PROBLEM DETAILS — What are the lines below, starting at the line containing "Strict convexity of" and ending at the line containing "Certo \\ \midrule"? Write them out exactly, ends included, without pictures.

WORKING DATA Start Marker

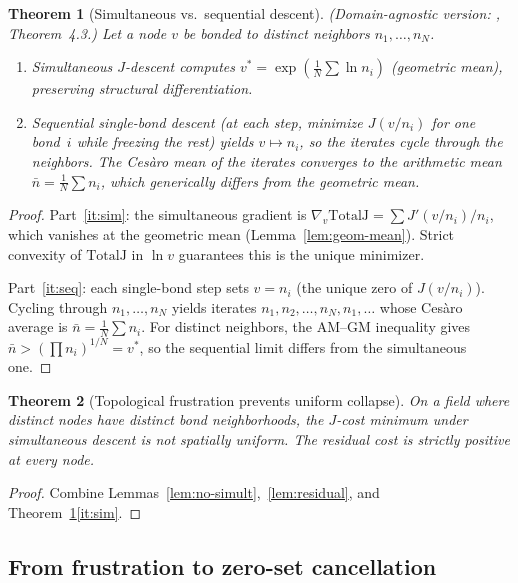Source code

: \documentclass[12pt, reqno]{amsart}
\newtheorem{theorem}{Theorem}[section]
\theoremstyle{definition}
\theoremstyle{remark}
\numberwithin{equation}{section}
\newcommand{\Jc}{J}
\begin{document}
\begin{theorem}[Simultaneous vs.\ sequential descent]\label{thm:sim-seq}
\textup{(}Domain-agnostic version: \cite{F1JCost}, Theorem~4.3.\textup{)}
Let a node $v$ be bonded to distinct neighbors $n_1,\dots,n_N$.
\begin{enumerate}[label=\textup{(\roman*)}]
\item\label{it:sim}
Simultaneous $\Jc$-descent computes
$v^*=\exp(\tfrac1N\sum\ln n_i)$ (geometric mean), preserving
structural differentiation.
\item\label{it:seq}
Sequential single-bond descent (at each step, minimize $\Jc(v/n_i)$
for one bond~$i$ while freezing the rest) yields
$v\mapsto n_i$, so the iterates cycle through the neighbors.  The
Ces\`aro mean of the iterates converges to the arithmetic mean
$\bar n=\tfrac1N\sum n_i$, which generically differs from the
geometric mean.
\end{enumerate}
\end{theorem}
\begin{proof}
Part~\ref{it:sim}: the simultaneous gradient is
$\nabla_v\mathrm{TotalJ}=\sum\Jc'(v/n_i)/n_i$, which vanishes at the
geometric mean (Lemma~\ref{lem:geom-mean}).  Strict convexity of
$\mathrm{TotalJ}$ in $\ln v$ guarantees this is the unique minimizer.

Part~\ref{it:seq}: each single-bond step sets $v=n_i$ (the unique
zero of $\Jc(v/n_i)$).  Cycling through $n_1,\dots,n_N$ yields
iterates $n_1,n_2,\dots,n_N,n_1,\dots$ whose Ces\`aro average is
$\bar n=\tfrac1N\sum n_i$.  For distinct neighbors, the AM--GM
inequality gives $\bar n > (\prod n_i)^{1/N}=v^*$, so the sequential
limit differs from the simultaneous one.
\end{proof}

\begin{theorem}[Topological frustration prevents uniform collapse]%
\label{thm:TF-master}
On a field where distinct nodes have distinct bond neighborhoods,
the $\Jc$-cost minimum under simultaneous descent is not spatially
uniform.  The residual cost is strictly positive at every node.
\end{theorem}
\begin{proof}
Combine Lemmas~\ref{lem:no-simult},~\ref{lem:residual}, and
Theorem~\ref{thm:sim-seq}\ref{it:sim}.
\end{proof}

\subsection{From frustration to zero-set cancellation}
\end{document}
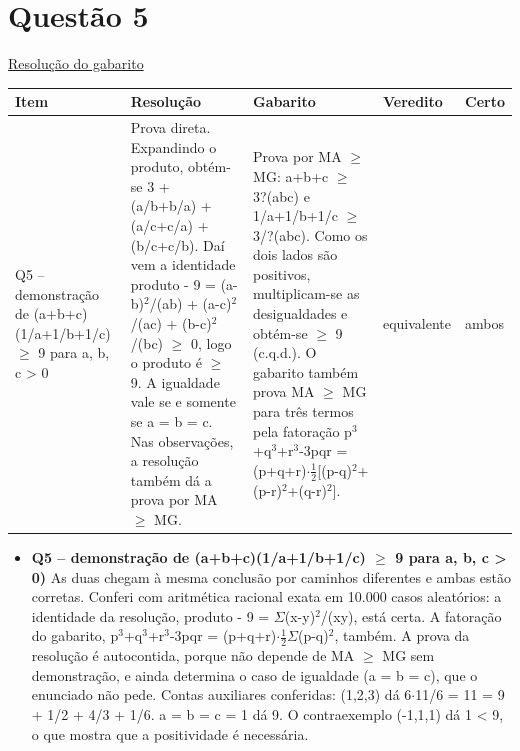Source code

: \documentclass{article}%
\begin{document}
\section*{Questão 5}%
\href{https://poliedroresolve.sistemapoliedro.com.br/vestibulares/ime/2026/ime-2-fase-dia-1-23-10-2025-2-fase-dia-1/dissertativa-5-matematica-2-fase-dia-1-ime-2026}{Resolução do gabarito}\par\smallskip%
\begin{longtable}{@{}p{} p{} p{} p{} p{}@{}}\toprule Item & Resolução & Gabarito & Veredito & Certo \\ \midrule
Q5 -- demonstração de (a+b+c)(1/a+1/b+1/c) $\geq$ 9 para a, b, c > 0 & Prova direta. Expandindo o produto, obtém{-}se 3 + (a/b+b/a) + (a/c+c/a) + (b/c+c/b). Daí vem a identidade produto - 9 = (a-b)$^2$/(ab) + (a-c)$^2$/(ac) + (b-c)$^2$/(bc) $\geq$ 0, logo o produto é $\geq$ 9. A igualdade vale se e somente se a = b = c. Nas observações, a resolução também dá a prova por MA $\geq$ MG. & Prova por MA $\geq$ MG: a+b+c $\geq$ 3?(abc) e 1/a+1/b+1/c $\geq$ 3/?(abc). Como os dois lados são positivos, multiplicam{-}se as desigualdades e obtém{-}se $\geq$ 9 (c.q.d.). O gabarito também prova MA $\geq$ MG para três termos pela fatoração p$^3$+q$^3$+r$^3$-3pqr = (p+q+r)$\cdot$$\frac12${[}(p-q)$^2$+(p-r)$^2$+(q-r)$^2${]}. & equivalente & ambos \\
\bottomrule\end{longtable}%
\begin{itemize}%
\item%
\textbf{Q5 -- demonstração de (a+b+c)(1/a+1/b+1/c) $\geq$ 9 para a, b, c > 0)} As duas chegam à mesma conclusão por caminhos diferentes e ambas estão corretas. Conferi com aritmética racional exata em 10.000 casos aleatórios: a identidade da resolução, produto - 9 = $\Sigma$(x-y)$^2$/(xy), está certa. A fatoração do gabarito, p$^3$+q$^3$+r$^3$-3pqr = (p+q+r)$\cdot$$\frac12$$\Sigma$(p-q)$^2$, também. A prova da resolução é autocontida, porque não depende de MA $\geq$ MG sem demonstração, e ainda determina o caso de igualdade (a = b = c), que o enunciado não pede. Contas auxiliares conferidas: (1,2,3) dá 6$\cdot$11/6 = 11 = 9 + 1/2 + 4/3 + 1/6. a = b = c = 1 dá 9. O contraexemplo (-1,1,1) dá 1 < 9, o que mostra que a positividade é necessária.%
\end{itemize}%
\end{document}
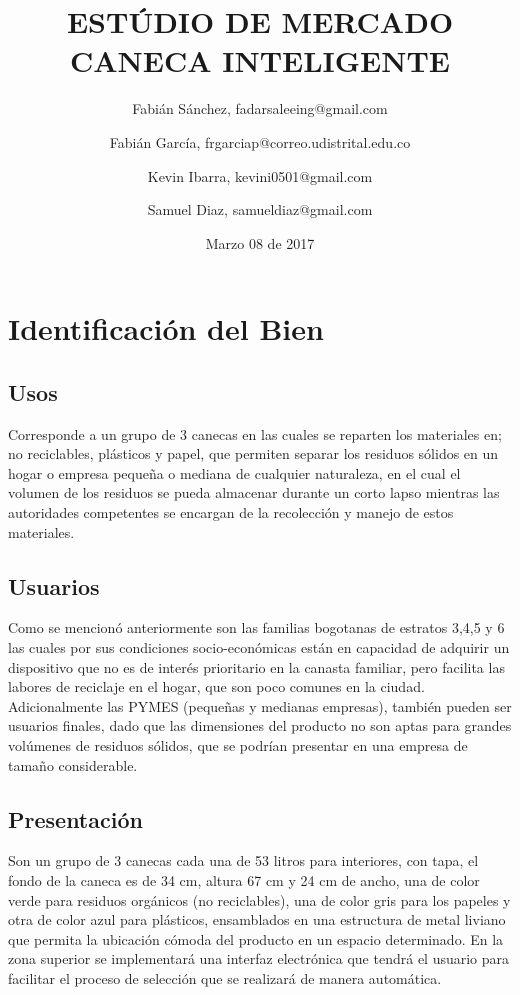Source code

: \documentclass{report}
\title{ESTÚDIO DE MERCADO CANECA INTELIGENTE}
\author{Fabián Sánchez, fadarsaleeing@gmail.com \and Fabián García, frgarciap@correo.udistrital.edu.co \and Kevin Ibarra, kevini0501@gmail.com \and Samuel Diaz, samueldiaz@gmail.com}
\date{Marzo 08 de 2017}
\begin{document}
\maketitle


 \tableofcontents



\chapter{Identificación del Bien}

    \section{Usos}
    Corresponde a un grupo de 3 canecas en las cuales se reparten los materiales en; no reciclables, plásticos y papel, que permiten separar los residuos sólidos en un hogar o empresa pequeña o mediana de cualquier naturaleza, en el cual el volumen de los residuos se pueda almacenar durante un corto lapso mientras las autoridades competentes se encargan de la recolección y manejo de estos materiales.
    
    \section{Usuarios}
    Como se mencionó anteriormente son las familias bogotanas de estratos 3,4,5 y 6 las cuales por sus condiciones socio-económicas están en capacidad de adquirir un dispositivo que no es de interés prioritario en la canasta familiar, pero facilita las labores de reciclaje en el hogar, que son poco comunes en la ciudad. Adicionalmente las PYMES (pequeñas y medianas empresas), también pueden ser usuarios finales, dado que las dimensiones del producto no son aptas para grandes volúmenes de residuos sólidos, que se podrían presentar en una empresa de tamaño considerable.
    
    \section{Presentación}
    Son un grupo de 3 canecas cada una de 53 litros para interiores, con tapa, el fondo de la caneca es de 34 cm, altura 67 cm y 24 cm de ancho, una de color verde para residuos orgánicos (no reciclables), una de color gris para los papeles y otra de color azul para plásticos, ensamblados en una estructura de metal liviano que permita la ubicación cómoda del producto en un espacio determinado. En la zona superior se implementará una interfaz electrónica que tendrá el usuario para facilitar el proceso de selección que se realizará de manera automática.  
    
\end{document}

WORKING DATA End Marker
WORKING DATA Start Marker

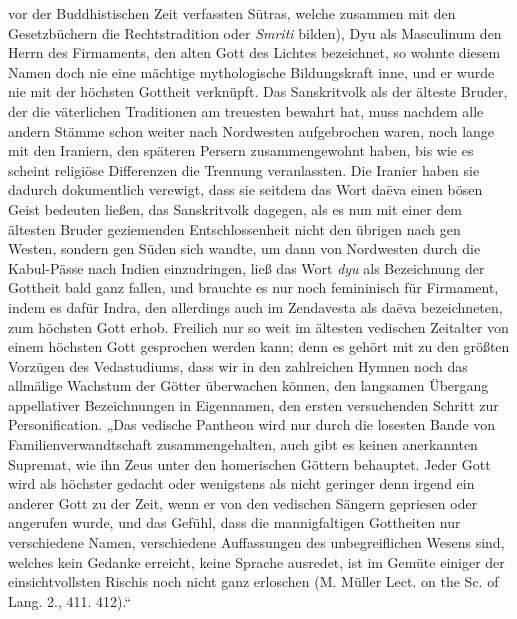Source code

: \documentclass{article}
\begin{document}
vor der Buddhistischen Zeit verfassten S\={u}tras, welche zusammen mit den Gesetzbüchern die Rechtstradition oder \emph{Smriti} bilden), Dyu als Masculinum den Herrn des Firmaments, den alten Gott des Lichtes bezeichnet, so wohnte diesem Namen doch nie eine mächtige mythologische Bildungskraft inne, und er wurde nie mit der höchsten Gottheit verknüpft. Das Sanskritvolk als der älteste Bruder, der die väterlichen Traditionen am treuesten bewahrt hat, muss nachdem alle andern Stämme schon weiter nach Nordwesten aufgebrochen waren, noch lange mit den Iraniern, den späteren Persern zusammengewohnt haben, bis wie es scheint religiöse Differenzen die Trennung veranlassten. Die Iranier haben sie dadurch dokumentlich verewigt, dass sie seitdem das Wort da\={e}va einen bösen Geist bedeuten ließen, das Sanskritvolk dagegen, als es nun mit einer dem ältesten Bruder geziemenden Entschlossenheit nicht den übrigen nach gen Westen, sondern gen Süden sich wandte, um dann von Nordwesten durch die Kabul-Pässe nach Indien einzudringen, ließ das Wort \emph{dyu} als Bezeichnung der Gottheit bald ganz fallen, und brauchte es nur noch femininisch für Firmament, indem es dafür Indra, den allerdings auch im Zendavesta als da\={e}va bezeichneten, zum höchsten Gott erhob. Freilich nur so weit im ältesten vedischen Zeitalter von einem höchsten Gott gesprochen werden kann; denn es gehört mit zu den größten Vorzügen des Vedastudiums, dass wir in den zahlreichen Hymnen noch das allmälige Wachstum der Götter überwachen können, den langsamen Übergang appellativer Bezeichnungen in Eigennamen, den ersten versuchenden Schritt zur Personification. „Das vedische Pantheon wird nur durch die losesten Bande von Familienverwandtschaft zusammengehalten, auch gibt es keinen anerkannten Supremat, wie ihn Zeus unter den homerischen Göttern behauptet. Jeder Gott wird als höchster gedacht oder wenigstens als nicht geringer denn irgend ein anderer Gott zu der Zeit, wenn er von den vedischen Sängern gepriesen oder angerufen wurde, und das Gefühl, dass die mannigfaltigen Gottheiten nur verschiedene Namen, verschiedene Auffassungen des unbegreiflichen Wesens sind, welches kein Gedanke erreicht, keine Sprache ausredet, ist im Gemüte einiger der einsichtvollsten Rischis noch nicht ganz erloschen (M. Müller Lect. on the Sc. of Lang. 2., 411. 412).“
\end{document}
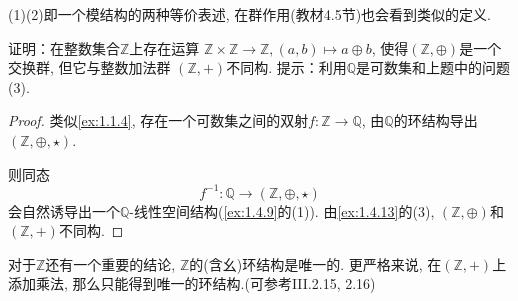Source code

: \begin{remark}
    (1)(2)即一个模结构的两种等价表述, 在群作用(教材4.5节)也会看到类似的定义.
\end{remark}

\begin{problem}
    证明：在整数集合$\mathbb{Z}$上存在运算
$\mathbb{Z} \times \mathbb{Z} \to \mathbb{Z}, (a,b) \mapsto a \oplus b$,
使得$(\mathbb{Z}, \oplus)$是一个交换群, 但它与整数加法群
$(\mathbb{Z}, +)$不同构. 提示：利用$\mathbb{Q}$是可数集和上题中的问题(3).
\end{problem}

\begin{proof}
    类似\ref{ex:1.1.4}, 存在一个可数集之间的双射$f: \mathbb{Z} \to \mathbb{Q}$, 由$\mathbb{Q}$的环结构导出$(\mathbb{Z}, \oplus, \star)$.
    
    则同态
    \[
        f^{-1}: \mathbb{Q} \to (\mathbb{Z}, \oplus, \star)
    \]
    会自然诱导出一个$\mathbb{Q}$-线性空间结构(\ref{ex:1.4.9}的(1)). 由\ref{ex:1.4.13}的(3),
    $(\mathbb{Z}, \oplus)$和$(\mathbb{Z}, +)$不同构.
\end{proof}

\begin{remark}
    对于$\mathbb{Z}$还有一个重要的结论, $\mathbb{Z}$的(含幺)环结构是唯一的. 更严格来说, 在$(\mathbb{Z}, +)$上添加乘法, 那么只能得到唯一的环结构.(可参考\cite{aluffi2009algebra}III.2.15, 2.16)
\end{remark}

WORKING DATA End Marker
WORKING DATA Start Marker

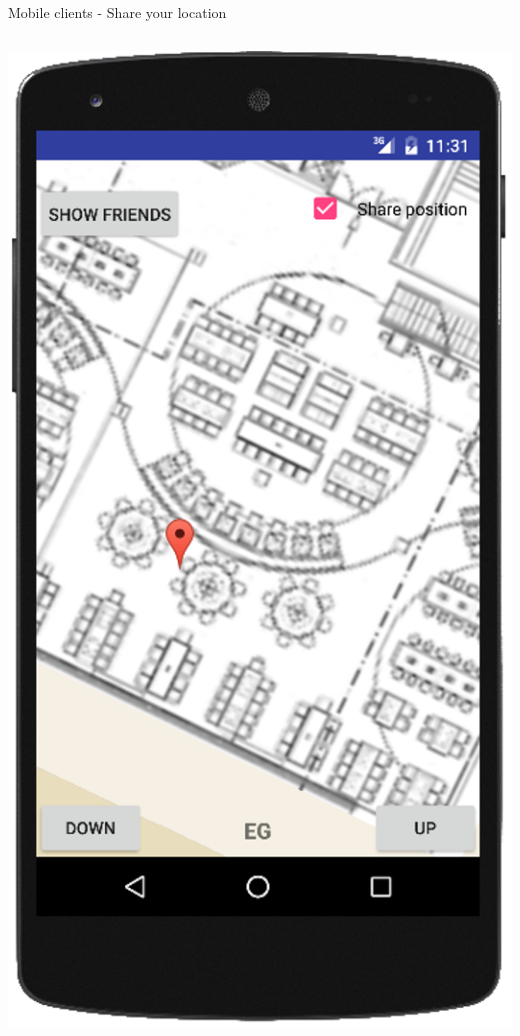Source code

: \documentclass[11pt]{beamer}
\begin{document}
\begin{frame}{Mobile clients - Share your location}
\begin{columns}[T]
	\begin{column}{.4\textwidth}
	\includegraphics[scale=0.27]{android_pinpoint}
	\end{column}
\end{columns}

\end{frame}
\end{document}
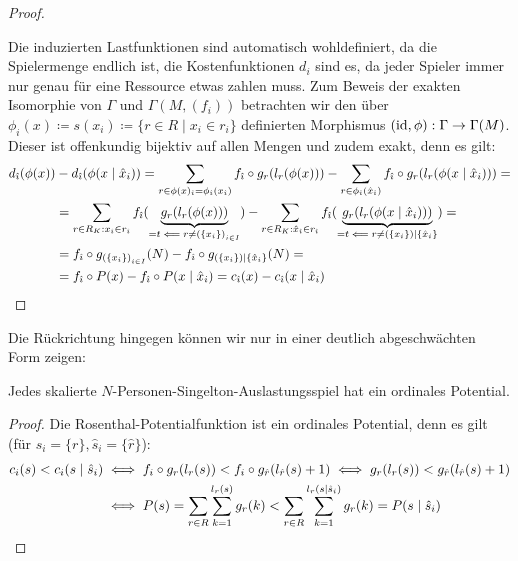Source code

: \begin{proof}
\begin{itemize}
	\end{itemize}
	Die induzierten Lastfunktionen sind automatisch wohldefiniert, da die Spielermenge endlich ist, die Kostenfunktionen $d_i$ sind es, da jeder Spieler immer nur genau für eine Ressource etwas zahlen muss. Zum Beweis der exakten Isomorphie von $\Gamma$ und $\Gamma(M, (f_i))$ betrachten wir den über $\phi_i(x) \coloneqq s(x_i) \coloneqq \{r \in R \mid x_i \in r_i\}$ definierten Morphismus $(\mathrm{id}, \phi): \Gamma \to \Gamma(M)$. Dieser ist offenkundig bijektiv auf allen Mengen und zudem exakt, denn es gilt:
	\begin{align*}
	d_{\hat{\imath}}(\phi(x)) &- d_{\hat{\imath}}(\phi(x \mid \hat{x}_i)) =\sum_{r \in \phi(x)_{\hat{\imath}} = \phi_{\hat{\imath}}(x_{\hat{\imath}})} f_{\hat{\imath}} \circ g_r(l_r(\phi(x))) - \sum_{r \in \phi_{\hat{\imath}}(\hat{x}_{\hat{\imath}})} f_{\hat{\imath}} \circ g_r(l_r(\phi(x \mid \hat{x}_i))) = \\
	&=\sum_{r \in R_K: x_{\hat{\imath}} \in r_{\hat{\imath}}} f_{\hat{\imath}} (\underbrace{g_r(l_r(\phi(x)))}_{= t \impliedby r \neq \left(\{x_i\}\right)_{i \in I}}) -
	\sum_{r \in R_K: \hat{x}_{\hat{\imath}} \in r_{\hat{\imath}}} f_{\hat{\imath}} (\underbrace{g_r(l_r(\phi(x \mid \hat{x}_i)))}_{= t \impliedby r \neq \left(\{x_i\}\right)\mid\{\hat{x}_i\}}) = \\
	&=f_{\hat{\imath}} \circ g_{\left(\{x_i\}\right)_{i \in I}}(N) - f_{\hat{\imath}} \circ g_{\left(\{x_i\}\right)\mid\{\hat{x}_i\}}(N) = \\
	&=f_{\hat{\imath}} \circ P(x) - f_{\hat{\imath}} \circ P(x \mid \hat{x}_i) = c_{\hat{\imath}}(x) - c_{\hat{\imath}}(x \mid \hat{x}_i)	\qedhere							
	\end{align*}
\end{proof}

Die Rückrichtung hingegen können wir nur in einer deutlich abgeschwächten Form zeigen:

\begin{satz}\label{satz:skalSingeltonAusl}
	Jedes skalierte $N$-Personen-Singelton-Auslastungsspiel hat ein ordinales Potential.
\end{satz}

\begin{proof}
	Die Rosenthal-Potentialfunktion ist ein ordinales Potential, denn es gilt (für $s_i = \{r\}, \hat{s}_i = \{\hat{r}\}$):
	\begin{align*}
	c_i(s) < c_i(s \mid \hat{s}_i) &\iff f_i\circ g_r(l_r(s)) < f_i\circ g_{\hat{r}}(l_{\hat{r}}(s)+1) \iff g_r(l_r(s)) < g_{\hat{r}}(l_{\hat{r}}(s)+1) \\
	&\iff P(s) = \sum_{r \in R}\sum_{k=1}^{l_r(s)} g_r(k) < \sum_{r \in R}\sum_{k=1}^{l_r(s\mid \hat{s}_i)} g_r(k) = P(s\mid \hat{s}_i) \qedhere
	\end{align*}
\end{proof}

WORKING DATA End Marker

THE COMPLETED TASK —
geometric mean (Lemma~\ref{lem:geom-mean}).  Strict convexity of
$\mathrm{TotalJ}$ in $\ln v$ guarantees this is the unique minimizer.

Part~\ref{it:seq}: each single-bond step sets $v=n_i$ (the unique
zero of $\Jc(v/n_i)$).  Cycling through $n_1,\dots,n_N$ yields
iterates $n_1,n_2,\dots,n_N,n_1,\dots$ whose Ces\`aro average is
$\bar n=\tfrac1N\sum n_i$.  For distinct neighbors, the AM--GM
inequality gives $\bar n > (\prod n_i)^{1/N}=v^*$, so the sequential
limit differs from the simultaneous one.
\end{proof}

\begin{theorem}[Topological frustration prevents uniform collapse]%
\label{thm:TF-master}
On a field where distinct nodes have distinct bond neighborhoods,
the $\Jc$-cost minimum under simultaneous descent is not spatially
uniform.  The residual cost is strictly positive at every node.
\end{theorem}
\begin{proof}
Combine Lemmas~\ref{lem:no-simult},~\ref{lem:residual}, and
Theorem~\ref{thm:sim-seq}\ref{it:sim}.
\end{proof}

\subsection{From frustration to zero-set cancellation}
\end{document}
Source code

: \documentclass{article}%
\begin{document}
\section*{Questão 5}%
\href{https://poliedroresolve.sistemapoliedro.com.br/vestibulares/ime/2026/ime-2-fase-dia-1-23-10-2025-2-fase-dia-1/dissertativa-5-matematica-2-fase-dia-1-ime-2026}{Resolução do gabarito}\par\smallskip%
\begin{longtable}{@{}p{} p{} p{} p{} p{}@{}}\toprule Item & Resolução & Gabarito & Veredito & Certo \\ \midrule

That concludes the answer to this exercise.